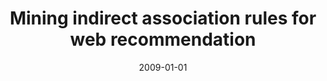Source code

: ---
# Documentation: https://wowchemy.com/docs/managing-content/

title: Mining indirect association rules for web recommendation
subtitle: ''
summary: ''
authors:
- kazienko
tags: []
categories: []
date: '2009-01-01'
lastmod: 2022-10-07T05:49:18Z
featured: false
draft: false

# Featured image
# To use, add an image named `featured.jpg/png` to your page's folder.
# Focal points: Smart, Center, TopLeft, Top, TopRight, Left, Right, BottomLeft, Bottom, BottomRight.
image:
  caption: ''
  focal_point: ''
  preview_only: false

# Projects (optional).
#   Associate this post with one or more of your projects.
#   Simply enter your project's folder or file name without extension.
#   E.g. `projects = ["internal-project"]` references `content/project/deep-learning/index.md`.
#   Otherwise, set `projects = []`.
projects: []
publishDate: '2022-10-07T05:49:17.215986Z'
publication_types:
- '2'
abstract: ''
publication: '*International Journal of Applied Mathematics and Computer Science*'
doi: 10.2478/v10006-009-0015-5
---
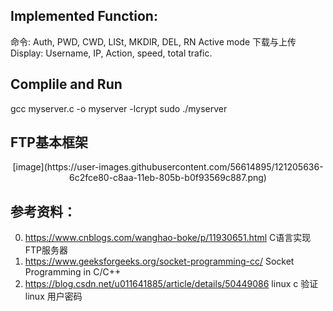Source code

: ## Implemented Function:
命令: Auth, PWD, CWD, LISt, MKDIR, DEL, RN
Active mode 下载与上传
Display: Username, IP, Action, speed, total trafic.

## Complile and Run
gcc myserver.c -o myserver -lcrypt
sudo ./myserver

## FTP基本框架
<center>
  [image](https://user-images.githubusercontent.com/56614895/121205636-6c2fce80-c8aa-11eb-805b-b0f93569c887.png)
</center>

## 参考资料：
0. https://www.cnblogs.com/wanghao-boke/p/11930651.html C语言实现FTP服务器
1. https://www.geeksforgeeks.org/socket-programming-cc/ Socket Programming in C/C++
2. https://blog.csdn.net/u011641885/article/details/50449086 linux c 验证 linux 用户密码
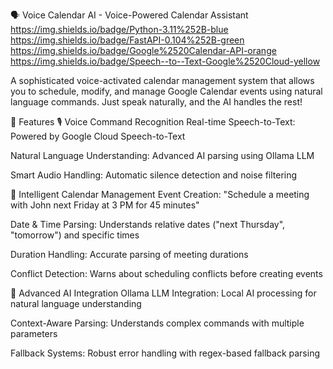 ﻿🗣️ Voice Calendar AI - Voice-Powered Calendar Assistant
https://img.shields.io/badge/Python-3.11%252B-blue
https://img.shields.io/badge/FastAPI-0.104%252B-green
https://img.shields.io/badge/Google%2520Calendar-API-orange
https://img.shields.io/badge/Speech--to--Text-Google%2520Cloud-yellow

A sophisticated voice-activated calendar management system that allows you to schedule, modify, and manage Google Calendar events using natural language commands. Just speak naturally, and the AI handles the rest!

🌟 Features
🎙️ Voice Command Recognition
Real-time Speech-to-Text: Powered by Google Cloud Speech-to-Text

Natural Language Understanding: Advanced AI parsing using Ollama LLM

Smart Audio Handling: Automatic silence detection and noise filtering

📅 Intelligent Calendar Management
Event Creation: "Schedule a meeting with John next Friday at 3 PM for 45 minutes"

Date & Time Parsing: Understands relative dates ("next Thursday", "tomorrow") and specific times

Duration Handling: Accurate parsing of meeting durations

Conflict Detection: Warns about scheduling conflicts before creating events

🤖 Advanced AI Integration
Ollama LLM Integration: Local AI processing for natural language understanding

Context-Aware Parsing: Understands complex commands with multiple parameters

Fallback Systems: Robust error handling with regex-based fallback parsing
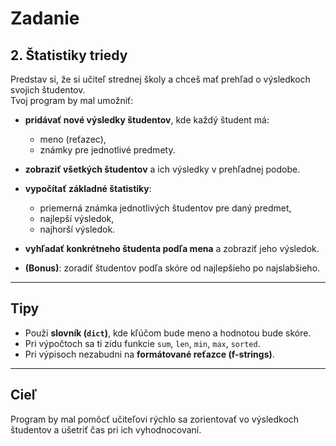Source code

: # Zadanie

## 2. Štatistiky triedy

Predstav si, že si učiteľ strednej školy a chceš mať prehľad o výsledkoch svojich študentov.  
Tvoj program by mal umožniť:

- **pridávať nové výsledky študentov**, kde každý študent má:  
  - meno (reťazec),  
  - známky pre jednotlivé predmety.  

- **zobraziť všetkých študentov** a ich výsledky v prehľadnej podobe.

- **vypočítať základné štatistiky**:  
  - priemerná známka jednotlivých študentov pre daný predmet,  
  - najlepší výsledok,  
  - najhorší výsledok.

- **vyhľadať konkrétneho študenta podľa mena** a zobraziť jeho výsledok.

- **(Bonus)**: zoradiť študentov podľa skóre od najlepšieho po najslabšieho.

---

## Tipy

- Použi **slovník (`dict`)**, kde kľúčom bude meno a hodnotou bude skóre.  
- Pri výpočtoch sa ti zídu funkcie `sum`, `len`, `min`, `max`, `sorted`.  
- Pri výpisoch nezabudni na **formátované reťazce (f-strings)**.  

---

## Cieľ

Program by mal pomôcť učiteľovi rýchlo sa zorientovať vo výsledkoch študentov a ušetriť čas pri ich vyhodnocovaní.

++++

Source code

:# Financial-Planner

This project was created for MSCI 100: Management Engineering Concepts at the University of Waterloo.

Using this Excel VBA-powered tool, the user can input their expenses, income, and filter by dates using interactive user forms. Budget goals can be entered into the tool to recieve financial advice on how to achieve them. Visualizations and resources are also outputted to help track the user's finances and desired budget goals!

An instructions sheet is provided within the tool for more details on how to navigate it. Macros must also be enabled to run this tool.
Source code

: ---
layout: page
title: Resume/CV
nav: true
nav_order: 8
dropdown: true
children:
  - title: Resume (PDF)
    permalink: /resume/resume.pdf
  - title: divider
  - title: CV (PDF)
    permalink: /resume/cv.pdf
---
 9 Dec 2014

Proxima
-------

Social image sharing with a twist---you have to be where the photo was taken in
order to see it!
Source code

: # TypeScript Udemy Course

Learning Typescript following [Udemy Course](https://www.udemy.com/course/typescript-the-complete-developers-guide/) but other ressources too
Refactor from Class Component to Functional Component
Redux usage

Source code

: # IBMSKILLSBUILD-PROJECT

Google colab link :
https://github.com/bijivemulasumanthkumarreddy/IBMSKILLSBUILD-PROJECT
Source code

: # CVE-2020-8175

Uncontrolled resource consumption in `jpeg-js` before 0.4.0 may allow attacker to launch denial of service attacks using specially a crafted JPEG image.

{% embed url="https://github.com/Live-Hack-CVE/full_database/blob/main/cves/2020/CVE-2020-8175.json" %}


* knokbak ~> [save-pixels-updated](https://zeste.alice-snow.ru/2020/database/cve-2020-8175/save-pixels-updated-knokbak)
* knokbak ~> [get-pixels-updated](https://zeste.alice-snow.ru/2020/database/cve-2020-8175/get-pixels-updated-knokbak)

++++

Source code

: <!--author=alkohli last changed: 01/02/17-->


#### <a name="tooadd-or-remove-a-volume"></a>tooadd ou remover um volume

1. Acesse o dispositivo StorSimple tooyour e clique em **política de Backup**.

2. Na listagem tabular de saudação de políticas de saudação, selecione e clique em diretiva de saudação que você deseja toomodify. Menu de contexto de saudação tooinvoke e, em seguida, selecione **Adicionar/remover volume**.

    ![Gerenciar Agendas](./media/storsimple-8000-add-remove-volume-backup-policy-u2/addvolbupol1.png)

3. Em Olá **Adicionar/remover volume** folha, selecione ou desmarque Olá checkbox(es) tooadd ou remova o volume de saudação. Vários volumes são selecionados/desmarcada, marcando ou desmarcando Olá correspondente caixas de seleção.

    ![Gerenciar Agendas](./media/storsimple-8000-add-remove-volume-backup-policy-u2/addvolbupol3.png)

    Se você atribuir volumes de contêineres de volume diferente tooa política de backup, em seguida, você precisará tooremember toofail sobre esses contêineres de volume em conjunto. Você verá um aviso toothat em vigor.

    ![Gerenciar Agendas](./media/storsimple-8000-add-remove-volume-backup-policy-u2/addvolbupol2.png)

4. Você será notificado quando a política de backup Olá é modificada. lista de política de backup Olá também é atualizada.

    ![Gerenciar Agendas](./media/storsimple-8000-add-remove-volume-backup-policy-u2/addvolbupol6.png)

++++

__What you are asked to do__: Copy each line of the data above that holds "commands".

__Task answer__:
A sophisticated voice-activated calendar management system that allows you to schedule, modify, and manage Google Calendar events using natural language commands. Just speak naturally, and the AI handles the rest!
Context-Aware Parsing: Understands complex commands with multiple parameters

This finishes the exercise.